TASK BRIEF = Please find all lines in the data that hold the string "newcommand" and copy them.

RECORD SET Block Start

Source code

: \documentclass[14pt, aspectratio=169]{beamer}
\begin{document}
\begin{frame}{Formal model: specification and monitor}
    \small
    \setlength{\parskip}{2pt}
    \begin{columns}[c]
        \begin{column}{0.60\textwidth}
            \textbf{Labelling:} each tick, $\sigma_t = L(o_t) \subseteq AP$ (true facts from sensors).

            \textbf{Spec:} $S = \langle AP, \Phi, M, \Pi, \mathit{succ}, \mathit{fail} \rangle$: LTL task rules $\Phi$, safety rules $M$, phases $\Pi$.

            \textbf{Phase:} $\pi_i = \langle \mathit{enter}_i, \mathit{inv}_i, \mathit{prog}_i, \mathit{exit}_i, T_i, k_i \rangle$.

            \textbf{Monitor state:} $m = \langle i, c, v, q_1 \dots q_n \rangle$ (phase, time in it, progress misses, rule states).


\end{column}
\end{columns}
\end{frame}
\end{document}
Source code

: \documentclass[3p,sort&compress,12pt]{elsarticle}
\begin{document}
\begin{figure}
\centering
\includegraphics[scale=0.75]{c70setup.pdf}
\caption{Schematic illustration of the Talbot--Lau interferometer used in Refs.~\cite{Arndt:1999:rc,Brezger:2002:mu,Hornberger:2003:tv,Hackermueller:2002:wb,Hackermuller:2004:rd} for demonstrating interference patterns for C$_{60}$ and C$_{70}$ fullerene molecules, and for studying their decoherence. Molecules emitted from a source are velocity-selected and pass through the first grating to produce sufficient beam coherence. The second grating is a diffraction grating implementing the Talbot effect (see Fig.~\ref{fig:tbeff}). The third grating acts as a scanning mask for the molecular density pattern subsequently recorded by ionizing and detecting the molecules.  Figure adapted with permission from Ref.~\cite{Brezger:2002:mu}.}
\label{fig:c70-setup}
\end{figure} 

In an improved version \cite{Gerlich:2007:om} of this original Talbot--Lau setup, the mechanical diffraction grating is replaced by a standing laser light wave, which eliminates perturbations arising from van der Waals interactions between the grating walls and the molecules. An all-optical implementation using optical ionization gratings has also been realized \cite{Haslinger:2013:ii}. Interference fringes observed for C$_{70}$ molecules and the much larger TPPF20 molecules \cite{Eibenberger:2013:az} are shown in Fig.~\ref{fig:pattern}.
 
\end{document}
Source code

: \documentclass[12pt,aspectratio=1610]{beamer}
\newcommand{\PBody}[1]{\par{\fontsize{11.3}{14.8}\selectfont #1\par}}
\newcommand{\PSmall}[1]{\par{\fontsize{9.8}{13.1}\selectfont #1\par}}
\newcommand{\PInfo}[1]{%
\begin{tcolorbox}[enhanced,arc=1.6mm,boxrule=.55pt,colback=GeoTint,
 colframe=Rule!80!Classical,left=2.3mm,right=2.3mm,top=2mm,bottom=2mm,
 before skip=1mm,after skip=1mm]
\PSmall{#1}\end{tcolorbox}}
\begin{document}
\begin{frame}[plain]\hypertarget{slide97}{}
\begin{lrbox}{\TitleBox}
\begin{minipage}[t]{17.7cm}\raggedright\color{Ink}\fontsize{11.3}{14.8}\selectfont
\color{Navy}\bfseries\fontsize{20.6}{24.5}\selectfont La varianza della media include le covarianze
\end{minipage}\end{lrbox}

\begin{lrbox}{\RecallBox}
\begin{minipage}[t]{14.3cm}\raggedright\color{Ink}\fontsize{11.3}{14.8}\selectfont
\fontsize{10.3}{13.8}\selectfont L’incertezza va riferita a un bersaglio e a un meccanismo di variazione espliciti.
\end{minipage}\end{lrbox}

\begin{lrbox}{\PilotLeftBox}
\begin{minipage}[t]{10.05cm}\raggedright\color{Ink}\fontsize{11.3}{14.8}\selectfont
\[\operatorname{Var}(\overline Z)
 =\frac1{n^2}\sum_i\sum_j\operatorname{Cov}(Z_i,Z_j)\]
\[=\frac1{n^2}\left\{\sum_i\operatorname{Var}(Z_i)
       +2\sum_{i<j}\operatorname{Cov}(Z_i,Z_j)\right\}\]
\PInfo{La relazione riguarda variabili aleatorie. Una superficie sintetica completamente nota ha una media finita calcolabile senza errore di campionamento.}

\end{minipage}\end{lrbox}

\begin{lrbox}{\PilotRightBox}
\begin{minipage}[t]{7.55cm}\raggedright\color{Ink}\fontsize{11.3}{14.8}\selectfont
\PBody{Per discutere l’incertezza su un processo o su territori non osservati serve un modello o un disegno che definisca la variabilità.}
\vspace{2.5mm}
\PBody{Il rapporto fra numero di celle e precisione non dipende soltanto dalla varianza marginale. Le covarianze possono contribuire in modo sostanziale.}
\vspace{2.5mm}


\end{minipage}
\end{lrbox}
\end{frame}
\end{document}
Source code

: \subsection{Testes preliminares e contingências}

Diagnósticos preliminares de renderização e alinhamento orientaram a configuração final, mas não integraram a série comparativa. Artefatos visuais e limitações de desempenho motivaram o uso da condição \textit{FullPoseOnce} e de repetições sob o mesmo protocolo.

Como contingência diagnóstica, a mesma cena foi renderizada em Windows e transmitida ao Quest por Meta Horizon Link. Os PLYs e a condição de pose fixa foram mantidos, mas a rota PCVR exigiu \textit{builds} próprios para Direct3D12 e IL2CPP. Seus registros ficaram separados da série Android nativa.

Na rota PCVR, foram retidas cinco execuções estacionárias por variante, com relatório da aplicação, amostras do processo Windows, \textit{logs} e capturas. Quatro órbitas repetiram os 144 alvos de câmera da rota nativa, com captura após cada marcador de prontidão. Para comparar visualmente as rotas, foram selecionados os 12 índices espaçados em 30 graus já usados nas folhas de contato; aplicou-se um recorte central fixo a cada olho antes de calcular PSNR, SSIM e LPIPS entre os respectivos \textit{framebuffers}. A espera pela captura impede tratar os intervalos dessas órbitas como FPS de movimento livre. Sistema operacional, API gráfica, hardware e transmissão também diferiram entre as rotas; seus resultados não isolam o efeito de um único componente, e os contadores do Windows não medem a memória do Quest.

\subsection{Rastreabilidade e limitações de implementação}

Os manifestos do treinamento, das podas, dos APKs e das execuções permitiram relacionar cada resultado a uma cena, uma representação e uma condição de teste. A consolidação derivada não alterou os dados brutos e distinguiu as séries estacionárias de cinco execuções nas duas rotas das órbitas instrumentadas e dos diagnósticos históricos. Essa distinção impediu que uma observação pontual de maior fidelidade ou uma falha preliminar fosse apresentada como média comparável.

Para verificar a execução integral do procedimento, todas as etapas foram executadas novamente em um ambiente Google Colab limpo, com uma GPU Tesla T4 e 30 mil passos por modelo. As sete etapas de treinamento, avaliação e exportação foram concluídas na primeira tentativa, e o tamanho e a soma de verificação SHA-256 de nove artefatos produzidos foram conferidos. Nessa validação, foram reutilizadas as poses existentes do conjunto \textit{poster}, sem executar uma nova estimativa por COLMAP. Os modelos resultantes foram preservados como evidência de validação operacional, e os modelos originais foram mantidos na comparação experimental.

RECORD SET Block End

EXERCISE ANSWER =
\newcommand{\PBody}[1]{\par{\fontsize{11.3}{14.8}\selectfont #1\par}}
\newcommand{\PSmall}[1]{\par{\fontsize{9.8}{13.1}\selectfont #1\par}}
\newcommand{\PInfo}[1]{%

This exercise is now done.